12 Aprile 2012

Religione e Rivoluzione francese. Papa Benedetto: Gesu’ entra nei nostri cuori anche se le porte sono chiuse

Filed under: articoli,Religione — giacomo.campanile @ 09:04

Religione e Rivoluzione francese

Perché durante la Rivoluzione Francese i cattolici sono stati perseguitati?

Qual’è stata l’esperienza religiosa dei cattolici di fronte alla Rivoluzione francese? 

La Rivoluzione francese e la persecuzione alla Chiesa

Le idee e le mosse politiche che hanno guidato e fatto la Rivoluzione francese, considerate al di là del cieco positivismo dei libri di storia, si presentano come aberranti e criminali: odio, soppressioni, sacrilegi, massacri e genocidi… ecco la “libertà” che doveva esser inaugurata.
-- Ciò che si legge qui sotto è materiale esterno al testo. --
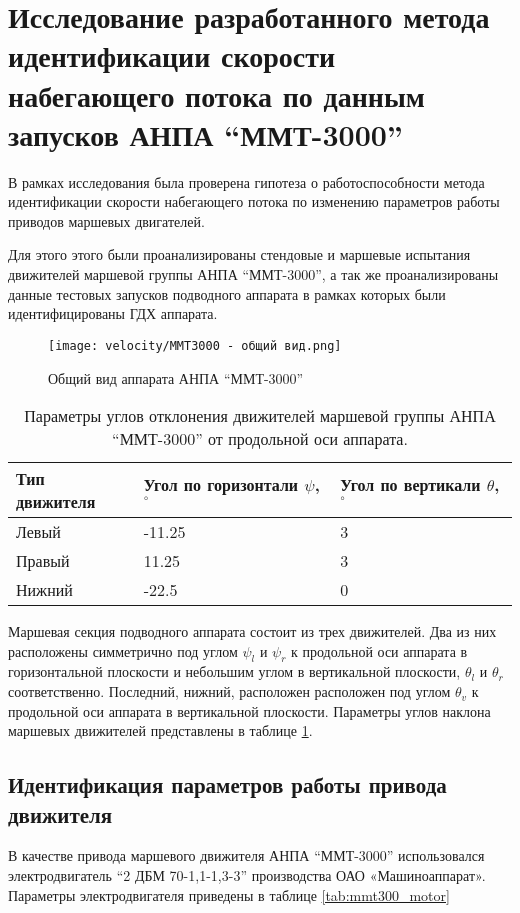 \section{Исследование разработанного метода идентификации скорости набегающего потока по данным запусков АНПА ``ММТ-3000''}
В рамках исследования была проверена гипотеза о работоспособности метода идентификации скорости набегающего потока по изменению параметров работы приводов маршевых двигателей.

Для этого этого были проанализированы стендовые и маршевые испытания движителей маршевой группы АНПА ``ММТ-3000'', а так же проанализированы данные тестовых запусков подводного аппарата в рамках которых были идентифицированы ГДХ аппарата.

\begin{figure}[ht]
    \centering
    \texttt{[image: velocity/MMT3000 - общий вид.png]}
    \caption{Общий вид аппарата АНПА ``ММТ-3000''}
    \label{fig:mmt-3000}
\end{figure}

\begin{table}
    \caption{Параметры углов отклонения движителей маршевой группы АНПА ``ММТ-3000'' от продольной оси аппарата.}
    \label{tab:mmt3000_propulsion_angles}
    \centering
    \begin{tabular}{lll}
        \toprule
        Тип движителя & Угол по горизонтали $\psi$, $^{\circ}$  & Угол по вертикали $\theta$, $^{\circ}$ \\
        \midrule
        Левый  & -11.25 & 3 \\
        Правый &  11.25 & 3 \\
        Нижний &  -22.5 & 0 \\
        \bottomrule
    \end{tabular}
\end{table}

Маршевая секция подводного аппарата состоит из трех движителей.
Два из них расположены симметрично под углом $\psi_l$ и $\psi_r$ к продольной оси аппарата в горизонтальной плоскости и небольшим углом в вертикальной плоскости, $\theta_l$ и $\theta_r$ соответственно.
Последний, нижний, расположен расположен под углом $\theta_v$ к продольной оси аппарата в вертикальной плоскости.
Параметры углов наклона маршевых движителей представлены в таблице \ref{tab:mmt3000_propulsion_angles}.

\subsection{Идентификация параметров работы привода движителя}
В качестве привода маршевого движителя АНПА ``ММТ-3000'' использовался электродвигатель ``2 ДБМ 70-1,1-1,3-3'' производства ОАО «Машиноаппарат».
Параметры электродвигателя приведены в таблице \ref{tab:mmt300_motor}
Sono soltanto di questi ultimi anni la mirabile sintesi di Jean de Viguerie, Christianisme et Révolution, comparsa nel 1986 (1), e il corposo volume documentario che io stesso ho pubblicato nel 1984 con il titolo La Révolution française ou les prodiges du sacrilège (2). Fino ad allora regnavano incontrastati sulla conoscenza cattolica della Rivoluzione un democratismo cristiano e un giacobinismo clericale gravemente deformanti, con conseguenze che sono state pesanti e che continuiamo a pagare.

I nostri libri di storia ci presentano la Rivoluzione francese del 1789 come un evento altamente positivo: avrebbe portato la “libertà”. Le cose non stanno, però, così. La Rivoluzione francese fu una delle più sanguinarie e anti-cattoliche di tutta la storia.
La Rivoluzione francese del 1789 non è stata solo anti-monarchica ma anche anti-cattolica. Anzi, diversi autori affermano che essa fu, fondamentalmente, anti-cattolica. Tanto quanto si è mossa per distruggere il Trono, si è anche scagliata per abbattere l’Altare. Detestando ogni gerarchia e ogni autorità nella sfera temporale, la Rivoluzione francese non poteva tollerarle in quella religiosa.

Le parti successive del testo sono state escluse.